Both techniques reduce words to their base form, but differ in approach:

TechniqueMethodExampleOutput
StemmingChops suffix (rule-based, fast)"running", "runs""run" (may not be a real word)
LemmatizationUses vocabulary + grammar (slower, accurate)"better""good"
from nltk.stem import PorterStemmer
from nltk.stem import WordNetLemmatizer

stemmer = PorterStemmer()
lemmatizer = WordNetLemmatizer()

print(stemmer.stem("running"))       # "run"
print(lemmatizer.lemmatize("better", pos="a"))  # "good"

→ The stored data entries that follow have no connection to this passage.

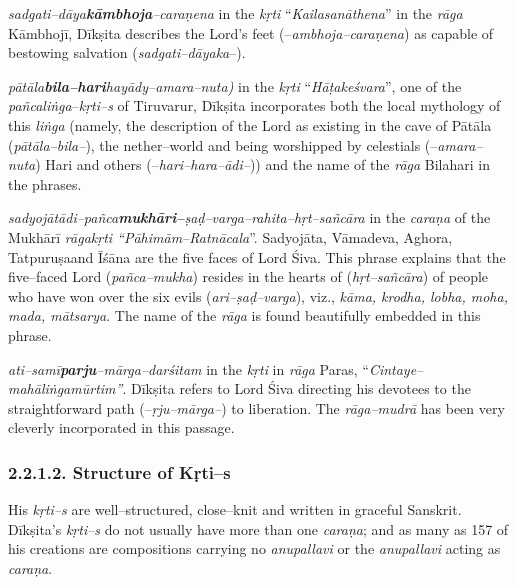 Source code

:  \item \textit{sadgati–dāya\textbf{kāmbhoja}–caraṇena} in the \textit{kṛti} “\textit{Kailasanāthena}” in the \textit{rāga} Kāmbhojī, Dīkṣita describes the Lord’s feet (–\textit{ambhoja–caraṇena}) as capable of bestowing salvation (\textit{sadgati–dāyaka}–).

 \item \textit{pātāla\textbf{bila–hari}hayādy–amara–nuta)} in the \textit{kṛti} “\textit{Hāṭakeśvara}”, one of the \textit{pañcaliṅga}–\textit{kṛti–s} of Tiruvarur, Dīkṣita incorporates both the local mythology of this \textit{liṅga} (namely, the description of the Lord as existing in the cave of Pātāla (\textit{pātāla–bila–}), the nether–world and being worshipped by celestials (–\textit{amara–nuta}) Hari and others (–\textit{hari–hara–ādi–})) and the name of the \textit{rāga} Bilahari in the phrases.

 \item \textit{sadyojātādi–pañca\textbf{mukhāri–}ṣaḍ–varga–rahita–hṛt–sañcāra} in the \textit{caraṇa} of the Mukhārī\textit{ rāgakṛti “Pāhimām–Ratnācala}”. Sadyojāta, Vāmadeva, Aghora, Tatpuruṣaand Īśāna are the five faces of Lord Śiva. This phrase explains that the five–faced Lord (\textit{pañca–mukha}) resides in the hearts of (\textit{hṛt–sañcāra}) of people who have won over the six evils (\textit{ari–ṣaḍ–varga}), viz., \textit{kāma, krodha, lobha, moha, mada, mātsarya}. The name of the \textit{rāga} is found beautifully embedded in this phrase.

 \item \textit{ati–samī\textbf{parju}–mārga–darśitam} in the \textit{kṛti} in \textit{rāga} Paras, “\textit{Cintaye–mahāliṅgamūrtim”}. Dīkṣita refers to Lord Śiva directing his devotees to the straightforward path (–\textit{ṛju–mārga–}) to liberation. The \textit{rāga–mudrā} has been very cleverly incorporated in this passage.



\subsubsection*{2.2.1.2. Structure of Kṛti–s}

His \textit{kṛti–s} are well–structured, close–knit and written in graceful Sanskrit. Dīkṣita’s \textit{kṛti–s} do not usually have more than one \textit{caraṇa}; and as many as 157 of his creations are compositions carrying no \textit{anupallavi} or the \textit{anupallavi} acting as \textit{caraṇa}.

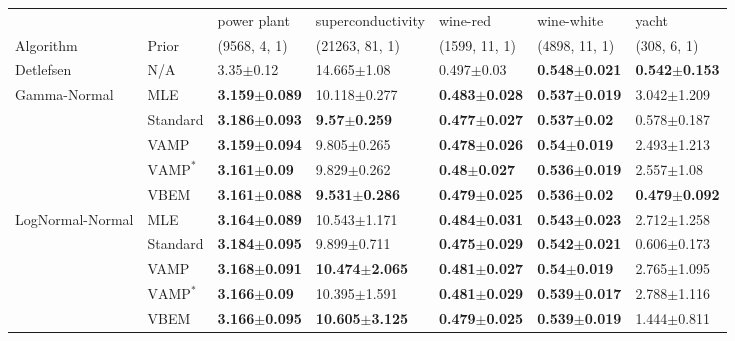 \begin{tabular}{lllllll}
\midrule
                 &      &               power plant &          superconductivity &                  wine-red &                wine-white &                     yacht \\
Algorithm & Prior& (9568, 4, 1)& (21263, 81, 1)& (1599, 11, 1)& (4898, 11, 1)& (308, 6, 1)\\
\midrule
Detlefsen & N/A &             3.35$\pm$0.12 &            14.665$\pm$1.08 &            0.497$\pm$0.03 &  \textbf{0.548$\pm$0.021} &  \textbf{0.542$\pm$0.153} \\
Gamma-Normal & MLE &  \textbf{3.159$\pm$0.089} &           10.118$\pm$0.277 &  \textbf{0.483$\pm$0.028} &  \textbf{0.537$\pm$0.019} &           3.042$\pm$1.209 \\
                 & Standard &  \textbf{3.186$\pm$0.093} &    \textbf{9.57$\pm$0.259} &  \textbf{0.477$\pm$0.027} &   \textbf{0.537$\pm$0.02} &           0.578$\pm$0.187 \\
                 & VAMP &  \textbf{3.159$\pm$0.094} &            9.805$\pm$0.265 &  \textbf{0.478$\pm$0.026} &   \textbf{0.54$\pm$0.019} &           2.493$\pm$1.213 \\
                 & $\text{VAMP}^*$ &   \textbf{3.161$\pm$0.09} &            9.829$\pm$0.262 &   \textbf{0.48$\pm$0.027} &  \textbf{0.536$\pm$0.019} &            2.557$\pm$1.08 \\
                 & VBEM &  \textbf{3.161$\pm$0.088} &   \textbf{9.531$\pm$0.286} &  \textbf{0.479$\pm$0.025} &   \textbf{0.536$\pm$0.02} &  \textbf{0.479$\pm$0.092} \\
LogNormal-Normal & MLE &  \textbf{3.164$\pm$0.089} &           10.543$\pm$1.171 &  \textbf{0.484$\pm$0.031} &  \textbf{0.543$\pm$0.023} &           2.712$\pm$1.258 \\
                 & Standard &  \textbf{3.184$\pm$0.095} &            9.899$\pm$0.711 &  \textbf{0.475$\pm$0.029} &  \textbf{0.542$\pm$0.021} &           0.606$\pm$0.173 \\
                 & VAMP &  \textbf{3.168$\pm$0.091} &  \textbf{10.474$\pm$2.065} &  \textbf{0.481$\pm$0.027} &   \textbf{0.54$\pm$0.019} &           2.765$\pm$1.095 \\
                 & $\text{VAMP}^*$ &   \textbf{3.166$\pm$0.09} &           10.395$\pm$1.591 &  \textbf{0.481$\pm$0.029} &  \textbf{0.539$\pm$0.017} &           2.788$\pm$1.116 \\
                 & VBEM &  \textbf{3.166$\pm$0.095} &  \textbf{10.605$\pm$3.125} &  \textbf{0.479$\pm$0.025} &  \textbf{0.539$\pm$0.019} &           1.444$\pm$0.811 \\
\bottomrule
\end{tabular}

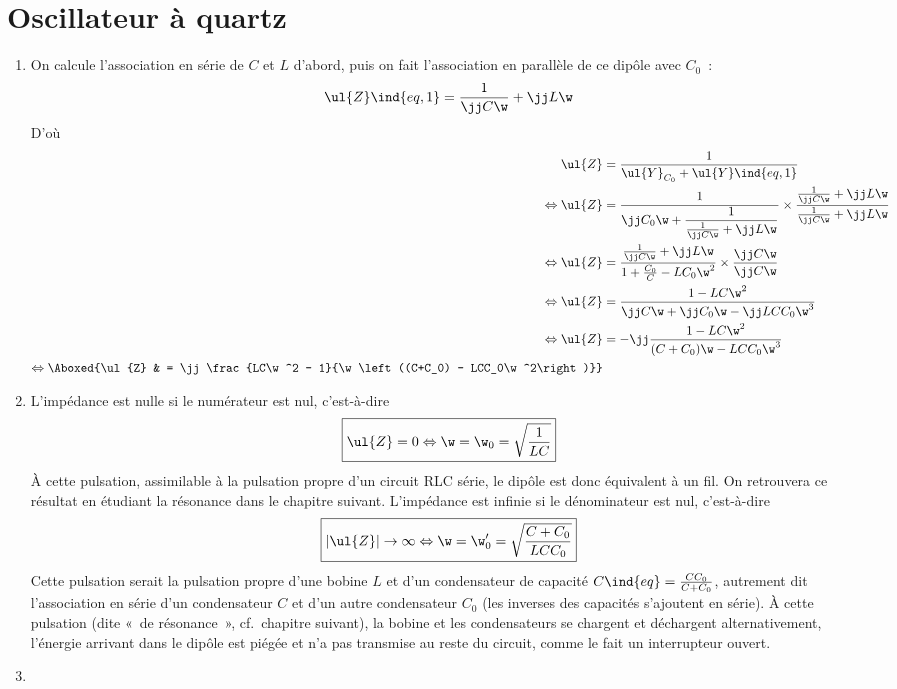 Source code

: \documentclass[a4paper, 12pt, final, garamond]{book}
\begin{document}
\section{Oscillateur à quartz}
\begin{enumerate}
	\item On calcule l'association en série de $C$ et $L$ d'abord, puis on fait
	      l'association en parallèle de ce dipôle avec $C_0$~:
	      \begin{gather*}
		      \ul{Z}\ind{eq, 1} = \frac{1}{\jj C\w} + \jj L \w
	      \end{gather*}
	      D'où
	      \begin{align*}
		      \ul{Z}
		       & = \frac{1}{\ul{Y}_{C_0} + \ul{Y}\ind{eq, 1}}                   \\
		      \Leftrightarrow
		      \ul{Z}
		       & = \frac{1}{\jj C_0\w + \dfrac{1}{\frac{1}{\jj C\w} + \jj L\w}}
		      \times
		      \frac{\frac{1}{\jj C\w} + \jj L\w}{\frac{1}{\jj C\w} + \jj
		      L\w}                                                              \\
		      \Leftrightarrow
		      \ul{Z}
		       & = \frac{\frac{1}{\jj C\w} + \jj L\w}{1 + \frac{C_0}{C} -
			      LC_0\w^2}
		      \times
		      \frac{\jj C\w}{\jj C\w}                                           \\
		      \Leftrightarrow
		      \ul{Z}
		       & = \frac{1 - LC\w^2}{\jj C\w + \jj C_0\w -\jj LCC_0\w^3}        \\
		      \Leftrightarrow
		      \ul{Z}
		       & = -\jj \frac{1 - LC\w^2}{(C+C_0)\w - LCC_0\w^3}                \\
		      \Leftrightarrow
		      \Aboxed{\ul{Z}
		       & = \jj \frac{LC\w^2 - 1}{\w\left((C+C_0) - LCC_0\w^2\right)}}
	      \end{align*}
	\item L'impédance est nulle si le numérateur est nul, c'est-à-dire
	      \[\boxed{\ul{Z} = 0 \Leftrightarrow \w = \w_0 = \sqrt{\frac{1}{LC}}}\]
	      À cette pulsation, assimilable à la pulsation propre d'un circuit RLC
	      série, le dipôle est donc équivalent à un fil. On retrouvera ce
	      résultat en étudiant la résonance dans le chapitre suivant. \bigbreak
	      L'impédance est infinie si le dénominateur est nul, c'est-à-dire
	      \[\boxed{|\ul{Z}| \rightarrow \infty \Leftrightarrow \w = \w_0' =
			      \sqrt{\frac{C+C_0}{LCC_0}}}\]
	      Cette pulsation serait la pulsation propre d'une bobine $L$ et d'un
	      condensateur de capacité $C\ind{eq} = \frac{CC_0}{C+C_0}$, autrement dit
	      l'association en série d'un condensateur $C$ et d'un autre condensateur
	      $C_0$ (les inverses des capacités s'ajoutent en série). \smallbreak
	      À cette pulsation (dite «~de résonance~», cf.\ chapitre suivant), la
	      bobine et les condensateurs se chargent et déchargent alternativement,
	      l'énergie arrivant dans le dipôle est piégée et n'a pas transmise au
	      reste du circuit, comme le fait un interrupteur ouvert.
	      \item~


\end{enumerate}
\end{document}
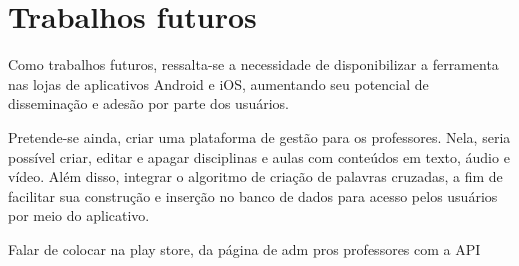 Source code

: \chapter{Trabalhos futuros} \label{sec:atividades_futuras}
Como trabalhos futuros, ressalta-se a necessidade de  disponibilizar a ferramenta nas lojas de aplicativos Android e iOS, aumentando seu potencial de disseminação e adesão por parte dos usuários.

Pretende-se ainda, criar uma plataforma de gestão para os professores. Nela, seria possível criar, editar e apagar disciplinas e aulas com conteúdos em texto, áudio e vídeo. Além disso, integrar o algoritmo de criação de palavras cruzadas, a fim de facilitar sua construção e inserção no banco de dados para acesso pelos usuários por meio do aplicativo.

Falar de colocar na play store, da página de adm pros professores  com a API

✅ Use lemmatization when accuracy matters. Use stemming for speed.


6. N-Grams

An n-gram is a contiguous sequence of n items (words or characters) from a given text. N-grams are used in language modeling and text prediction.

NNameExample
1Unigram("I"), ("love")
2Bigram("I", "love")
3Trigram("I", "love", "NLP")
import nltk
from nltk import ngrams
from nltk.tokenize import word_tokenize

nltk.download('punkt')

def generate_ngrams(text, n):
    tokens = word_tokenize(text)
    return list(ngrams(tokens, n))

sample_text = "I am going to the hospital."
bigrams = generate_ngrams(sample_text, 2)
trigrams = generate_ngrams(sample_text, 3)

print("Bigrams:", bigrams)
# [('I', 'am'), ('am', 'going'), ('going', 'to'), ('to', 'the'), ('the', 'hospital')]

print("Trigrams:", trigrams)
# [('I', 'am', 'going'), ('am', 'going', 'to'), ('going', 'to', 'the'), ('to', 'the', 'hospital')]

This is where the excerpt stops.